La physiothérapie est souvent confondue avec des thérapies alternatives comme le massage ou la chiropractie. Pourtant, il s'agit d'une approche scientifique et reconnue. Pouvez-vous en bénéficier ?
C'est la peur d'abandonner la cuisine qui m'a poussée à consulter un physiothérapeute. Mes mains et poignets me faisaient souffrir depuis mes années d'études, marquées par une prise de notes frénétique et un usage intensif de l'ordinateur.
Mon médecin a exclu l'arthrite rhumatoïde par une analyse sanguine, mais n'avait pas d'autres solutions à proposer. Mon mari insistait depuis longtemps pour une physiothérapie, mais je craignais des dommages irréversibles nécessitant une chirurgie. De plus, les séances ne sont pas toujours pleinement remboursées par l'assurance-maladie.
Face au risque de renoncer à mon métier de cuisinière et d'écrivaine, j'ai pris rendez-vous. Les résultats m'ont stupéfaite : à la fin de la première séance, diagnostic de tendinite et prescription de trois étirements simples. Faciles à réaliser, ils ont rapidement apaisé mes tensions musculaires. En clinique, le physiothérapeute a étiré et renforcé mes muscles. En quelques jours, la douleur a diminué ; en deux mois, elle avait disparu.
La physiothérapie traite efficacement les problèmes chroniques, souvent avec peu de séances. Une fois diagnostiqué, un programme d'exercices à domicile suffit. Voici 6 exemples concrets.
Une étude majeure de l'Université Western Ontario (2013) montre que, combinée à des médicaments, la physiothérapie est aussi efficace que l'arthroscopie pour l'arthrose du genou. « De nombreux troubles arthritiques s'améliorent grâce à des exercices de flexibilité et de renforcement », explique le Dr Robert Litchfield, chirurgien orthopédique et directeur médical de la clinique Fowler Kennedy. Les physiothérapeutes identifient la cause (tension musculaire, faiblesse) via une évaluation biomécanique et prescrivent étirements, exercices ou orthèses. « Ils évaluent la posture globale, contrairement aux chirurgiens focalisés sur l'articulation », ajoute le Dr Litchfield.
La physiothérapie considère le corps dans sa globalité, y compris le système nerveux autonome régulant les organes. Pour l'asthme ou l'apnée du sommeil, les physiothérapeutes cardiovasculaires utilisent des exercices respiratoires simples (comme souffler dans un ballon) et renforcent les muscles thoraciques et cervicaux.

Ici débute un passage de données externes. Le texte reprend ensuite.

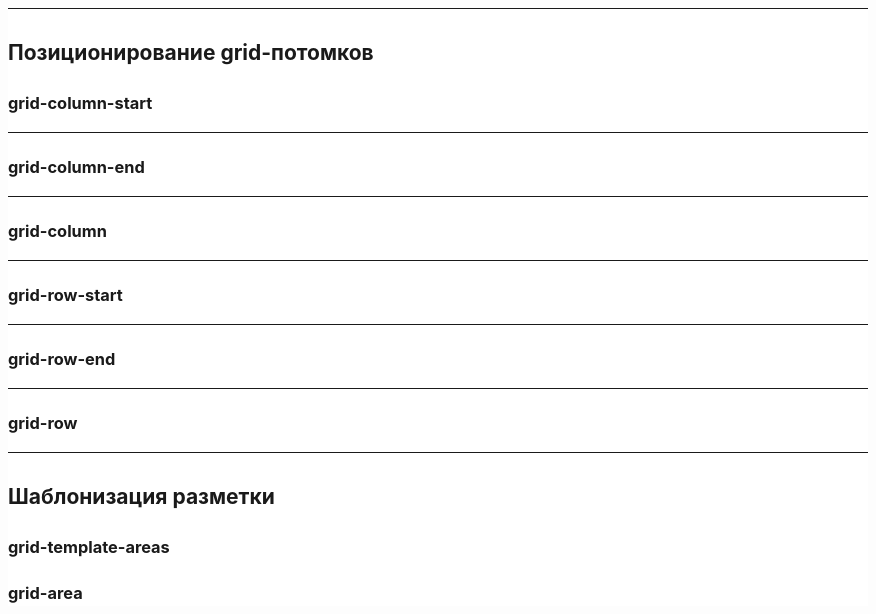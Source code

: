 ***

## Позиционирование grid-потомков

### grid-column-start

***

### grid-column-end

***

### grid-column

***

### grid-row-start

***

### grid-row-end

***

### grid-row

***

## Шаблонизация разметки

### grid-template-areas

### grid-area
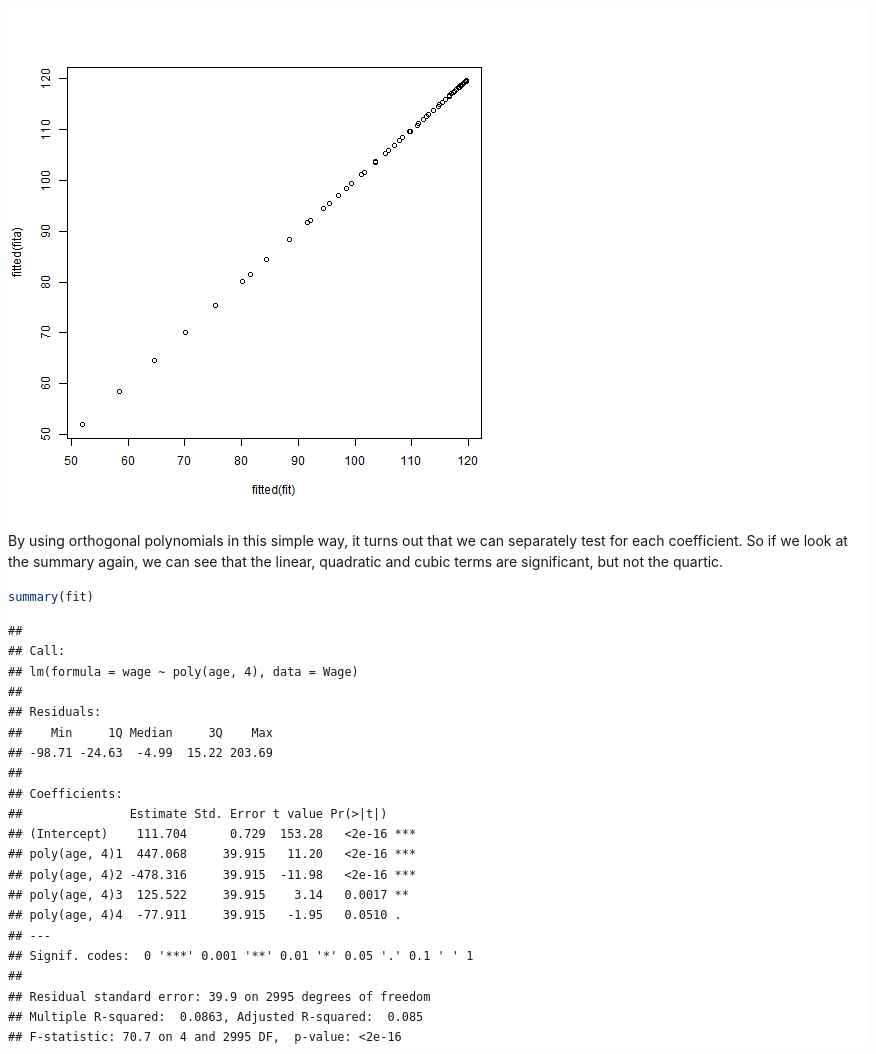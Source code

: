![plot of chunk unnamed-chunk-5](figure/unnamed-chunk-5.png) 


By using orthogonal polynomials in this simple way, it turns out that we can separately test
for each coefficient. So if we look at the summary again, we can see that the linear, quadratic
and cubic terms are significant, but not the quartic.


```r
summary(fit)
```

```
## 
## Call:
## lm(formula = wage ~ poly(age, 4), data = Wage)
## 
## Residuals:
##    Min     1Q Median     3Q    Max 
## -98.71 -24.63  -4.99  15.22 203.69 
## 
## Coefficients:
##               Estimate Std. Error t value Pr(>|t|)    
## (Intercept)    111.704      0.729  153.28   <2e-16 ***
## poly(age, 4)1  447.068     39.915   11.20   <2e-16 ***
## poly(age, 4)2 -478.316     39.915  -11.98   <2e-16 ***
## poly(age, 4)3  125.522     39.915    3.14   0.0017 ** 
## poly(age, 4)4  -77.911     39.915   -1.95   0.0510 .  
## ---
## Signif. codes:  0 '***' 0.001 '**' 0.01 '*' 0.05 '.' 0.1 ' ' 1
## 
## Residual standard error: 39.9 on 2995 degrees of freedom
## Multiple R-squared:  0.0863,	Adjusted R-squared:  0.085 
## F-statistic: 70.7 on 4 and 2995 DF,  p-value: <2e-16
```

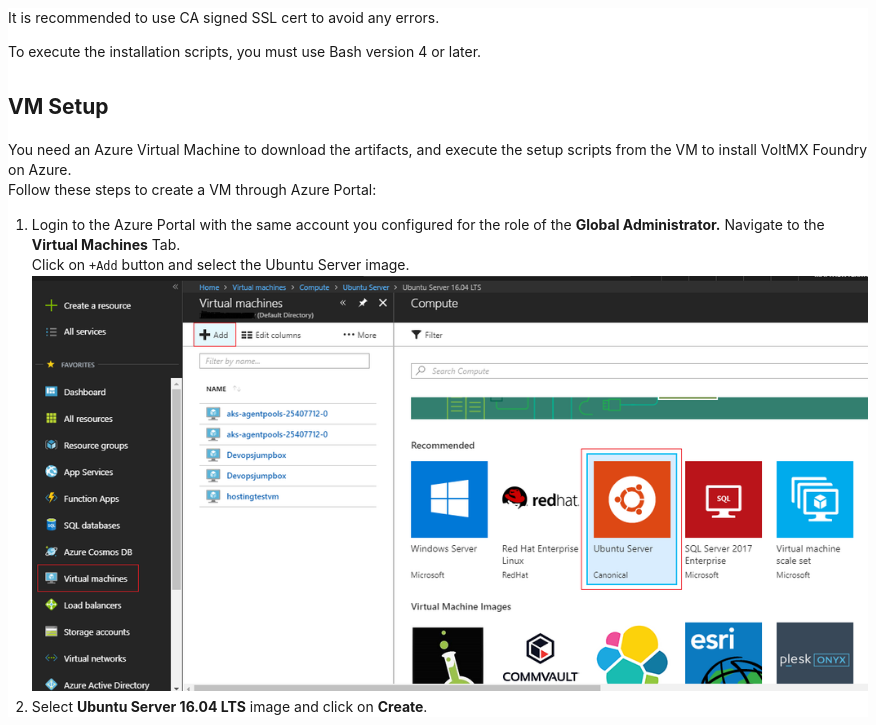 It is recommended to use CA signed SSL cert to avoid any errors.

To execute the installation scripts, you must use Bash version 4 or later.



VM Setup
--------

You need an Azure Virtual Machine to download the artifacts, and execute the setup scripts from the VM to install VoltMX Foundry on Azure.  
Follow these steps to create a VM through Azure Portal:

1.  Login to the Azure Portal with the same account you configured for the role of the **Global Administrator.** Navigate to the **Virtual Machines** Tab.  
    Click on `+Add` button and select the Ubuntu Server image.  
    ![](Resources/Images/VM_Login.png)
2.  Select **Ubuntu Server 16.04 LTS** image and click on **Create**.  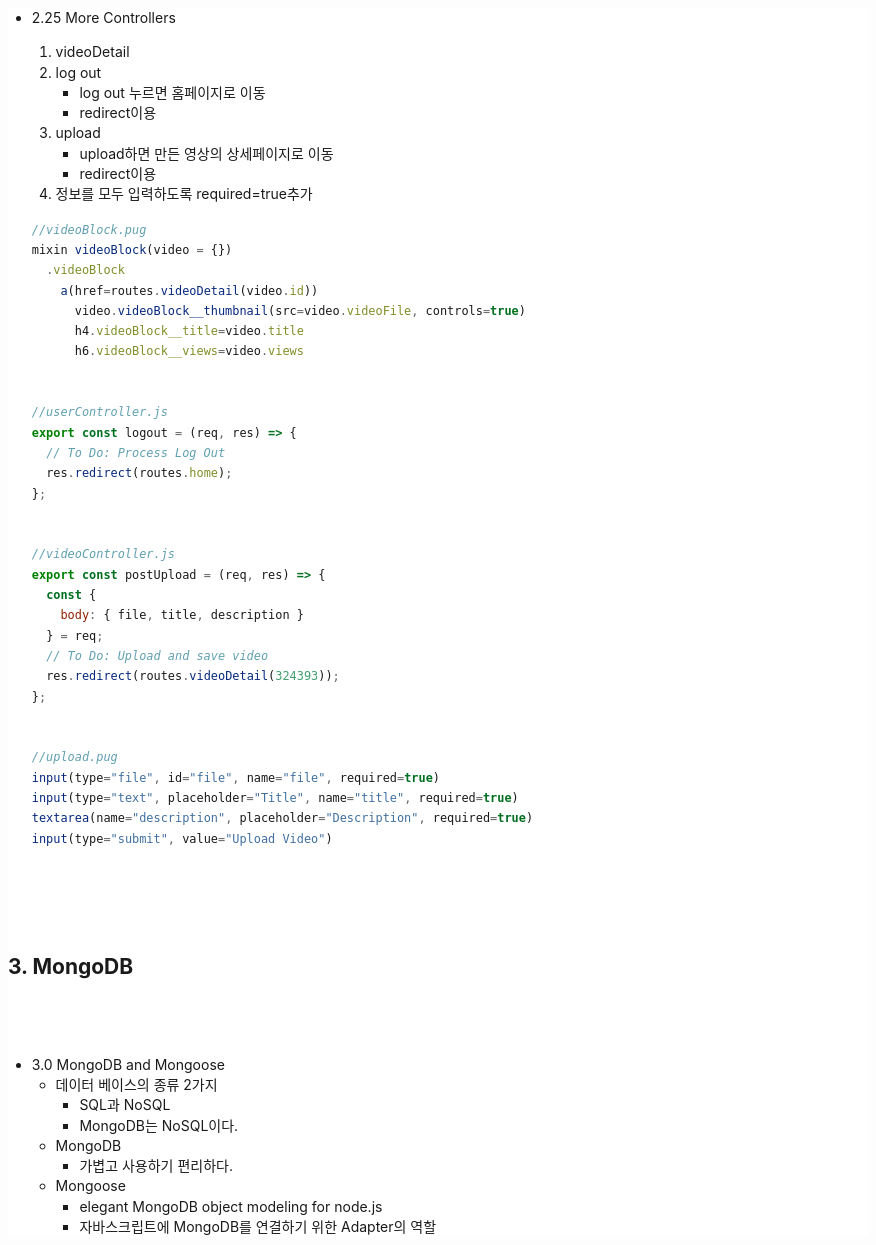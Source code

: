 - 2.25 More Controllers
  1. videoDetail
  2. log out
      - log out 누르면 홈페이지로 이동
      - redirect이용
  3. upload
      - upload하면 만든 영상의 상세페이지로 이동
      - redirect이용
  4. 정보를 모두 입력하도록 required=true추가

  ```js
  //videoBlock.pug
  mixin videoBlock(video = {})
    .videoBlock
      a(href=routes.videoDetail(video.id))
        video.videoBlock__thumbnail(src=video.videoFile, controls=true)
        h4.videoBlock__title=video.title
        h6.videoBlock__views=video.views


  //userController.js
  export const logout = (req, res) => {
    // To Do: Process Log Out
    res.redirect(routes.home);
  };


  //videoController.js
  export const postUpload = (req, res) => {
    const {
      body: { file, title, description }
    } = req;
    // To Do: Upload and save video
    res.redirect(routes.videoDetail(324393));
  };


  //upload.pug
  input(type="file", id="file", name="file", required=true)
  input(type="text", placeholder="Title", name="title", required=true)
  textarea(name="description", placeholder="Description", required=true)
  input(type="submit", value="Upload Video")
  ```

<br><br><br>
  ## 3. MongoDB
  
  <br><br>
  - 3.0 MongoDB and Mongoose
    - 데이터 베이스의 종류 2가지
      - SQL과 NoSQL
      - MongoDB는 NoSQL이다.
    - MongoDB
      - 가볍고 사용하기 편리하다.
    - Mongoose
      - elegant MongoDB object modeling for node.js
      - 자바스크립트에 MongoDB를 연결하기 위한 Adapter의 역할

Ces dysfonctionnements post-grossesse ou post-chirurgie (douleurs sexuelles, incontinence, douleurs abdominales) explosent en consultations. « Le plancher pelvien soutient la colonne, les organes, et gère vessie, intestins et sexualité », précise Robin Christenson, physiothérapeute fondatrice de Womanology (Irvine, Californie). Elle applique une thérapie des points déclencheurs et enseigne des exercices Pilates pour renforcer et relaxer.
La physiothérapie du mode de vie prévient maladies et gère la douleur chronique. Lia Arniel (Winnipeg) collabore avec des médecins pour des patients obèses : elle personnalise des programmes méngeant les articulations et conseille des chaussures adaptées, favorisant l'activité chez sédentaires, seniors ou patients en chimiothérapie.
Des programmes renforcent les muscles autour des articulations douloureuses. Une étude danoise sur des femmes ostéoporotiques avec fractures par compression montre, après 10 semaines : moins de douleur, moins de médicaments, meilleure qualité de vie.
Mal de dos dû à posture, tension ou arthrite ? Paul VanWiechen (Cleveland Clinic Canada) préconise : contrôle du poids, renforcement musculaire et reprogrammation (coordination des 24 muscles lombaires via exercices dynamiques).
Les exercices à domicile sont clés. « Beaucoup veulent des résultats immédiats sans effort », note Karen Orlando (ProCare Rehabilitation, Toronto). La régularité prévient les récidives. En investissant temps et argent, on évite chirurgies coûteuses. Pour une population vieillissante, la physiothérapie favorise mobilité et santé.